Ampleforth Abbey is a monastery of Benedictine Monks a mile to the east of Ampleforth, North Yorkshire, England, part of the English Benedictine Congregation. It claims descent from the pre-Reformation community at Westminster Abbey through the last surviving monk from Westminster Sigebert Buckley.

History

The Abbey was founded in a house given to Father Anselm Bolton by Lady Anne Fairfax, daughter of Charles Gregory Fairfax, 9th Viscount Fairfax of Emley. This house was taken over by Dr. Brewer, President of the Congregation, 30 July 1802. The community, since leaving Dieulouard in Lorraine, where its members had joined with Spanish and Cassinese Benedictines to form the monastery of St Laurence, had been successively at Acton Burnell, Tranmere, Scholes, Vernon Hall, and Parbold Hall, under its superior Dr. Marsh.
On its migration to Ampleforth Lodge, Dr. Marsh remained at Parbold and Father Appleton was elected the first prior of the new monastery. Shortly afterwards Parbold was broken up and the boys of the school there transferred to Ampleforth. The priory was erected into an abbey, in 1890, by the Bull "Diuquidem". and has an important and flourishing college attached to it. John Cuthbert Hedley, Bishop of Newport, was an alumnus, as well a superior of Ampleforth, Abbot Smith. The monastery was finished in 1897.

Coat of arms

List of Abbots

The monastery set up a school at Ampleforth in 1802. It is now the co-educational independent boarding school Ampleforth College, with about 600 students.

Parishes

In addition to the work at Ampleforth, some of the monks are sent as parish priests to parishes, mostly in Lancashire and North Yorkshire.

Permanent Private Hall

Ampleforth has a Permanent Private Hall at St Benet's Hall, Oxford, which was founded for the purpose of letting monks study for secular degrees.

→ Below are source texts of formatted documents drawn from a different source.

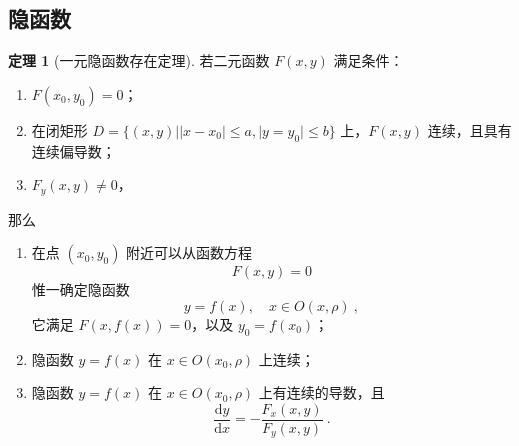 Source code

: \documentclass[zihao=-4,linespread=1.8,UTF8,nothm]{aytony_base}
\theoremstyle{definition}
\newtheorem{theorem}{\indent\heiti\textbf{定理}}[subsection]
\begin{document}
\subsection{隐函数}

\begin{theorem}[一元隐函数存在定理]
    若二元函数 $F(x, y)$ 满足条件：

    \begin{enumerate}[nosep]
        \item $F(x_0, y_0) = 0$；
        \item 在闭矩形 $D = \{(x, y)||x - x_0| \leqslant a, |y = y_0| \leqslant b\}$ 上，$F(x, y)$ 连续，且具有连续偏导数；
        \item $F_y(x, y) \neq 0$，
    \end{enumerate}

    那么

    \begin{enumerate}[nosep]
        \item 在点 $(x_0, y_0)$ 附近可以从函数方程 $$
                  F(x, y) = 0
              $$ 惟一确定隐函数 $$
                  y = f(x), \quad x \in O(x, \rho)\ ,
              $$ 它满足 $F(x, f(x)) = 0$，以及 $y_0 = f(x_0)$；
        \item 隐函数 $y = f(x)$ 在 $x \in O(x_0, \rho)$ 上连续；
        \item 隐函数 $y = f(x)$ 在 $x \in O(x_0, \rho)$ 上有连续的导数，且 $$
                  \dfrac{\mathrm{d}y}{\mathrm{d}x} = -\dfrac{F_x(x, y)}{F_y(x, y)}\ .
              $$
    \end{enumerate}
\end{theorem}
\end{document}
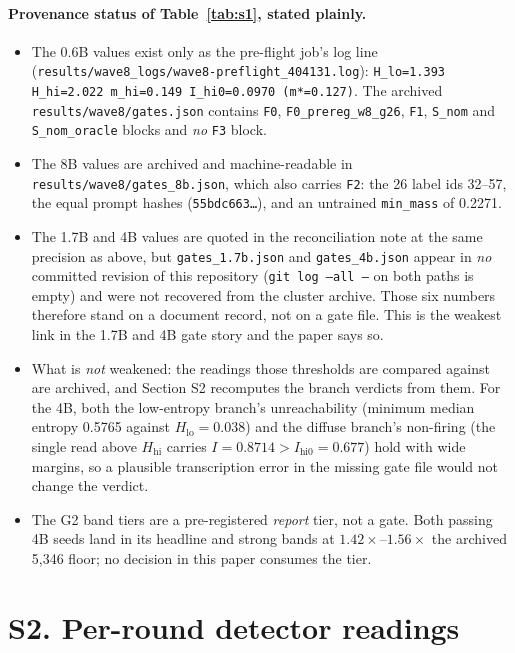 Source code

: \documentclass[11pt,a4paper]{article}
\begin{document}
\paragraph{Provenance status of Table~\ref{tab:s1}, stated plainly.}
\begin{itemize}
  \item The 0.6B values exist only as the pre-flight job's log line
  (\texttt{results/wave8\_logs/wave8-preflight\_404131.log}):
  \texttt{H\_lo=1.393 H\_hi=2.022 m\_hi=0.149 I\_hi0=0.0970 (m*=0.127)}.
  The archived \texttt{results/wave8/gates.json} contains \texttt{F0}, \texttt{F0\_prereg\_w8\_g26},
  \texttt{F1}, \texttt{S\_nom} and \texttt{S\_nom\_oracle} blocks and \emph{no} \texttt{F3} block.
  \item The 8B values are archived and machine-readable in \texttt{results/wave8/gates\_8b.json},
  which also carries \texttt{F2}: the 26 label ids 32--57, the equal prompt hashes
  (\texttt{55bdc663\ldots}), and an untrained \texttt{min\_mass} of 0.2271.
  \item The 1.7B and 4B values are quoted in the reconciliation note at the same precision as above,
  but \texttt{gates\_1.7b.json} and \texttt{gates\_4b.json} appear in \emph{no} committed revision
  of this repository (\texttt{git log --all --} on both paths is empty) and were not recovered from
  the cluster archive. Those six numbers therefore stand on a document record, not on a gate file.
  This is the weakest link in the 1.7B and 4B gate story and the paper says so.
  \item What is \emph{not} weakened: the readings those thresholds are compared against are
  archived, and Section S2 recomputes the branch verdicts from them. For the 4B, both the
  low-entropy branch's unreachability (minimum median entropy 0.5765 against
  $H_{\mathrm{lo}}{=}0.038$) and the diffuse branch's non-firing (the single read above
  $H_{\mathrm{hi}}$ carries $I{=}0.8714 > I_{\mathrm{hi0}}{=}0.677$) hold with wide margins, so a
  plausible transcription error in the missing gate file would not change the verdict.
  \item The G2 band tiers are a pre-registered \emph{report} tier, not a gate. Both passing 4B
  seeds land in its headline and strong bands at $1.42\times$--$1.56\times$ the archived 5{,}346
  floor; no decision in this paper consumes the tier.
\end{itemize}

\section{S2. Per-round detector readings}
\end{document}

It now accepts lay undergraduates and graduates, as well as monastic members.

Saint Louis

Ampleforth set up a daughter house, the priory at St. Louis, Missouri in 1955. The priory gained independence in 1973 and became Saint Louis Abbey in its own right in 1989.

Zimbabwe

In 1996, Ampleforth set up the community of Christ the Word in Zimbabwe which has approximately four or five members of the community in residence at any one time. The present Abbot makes it a point to spend at least three months of the year at this monastery.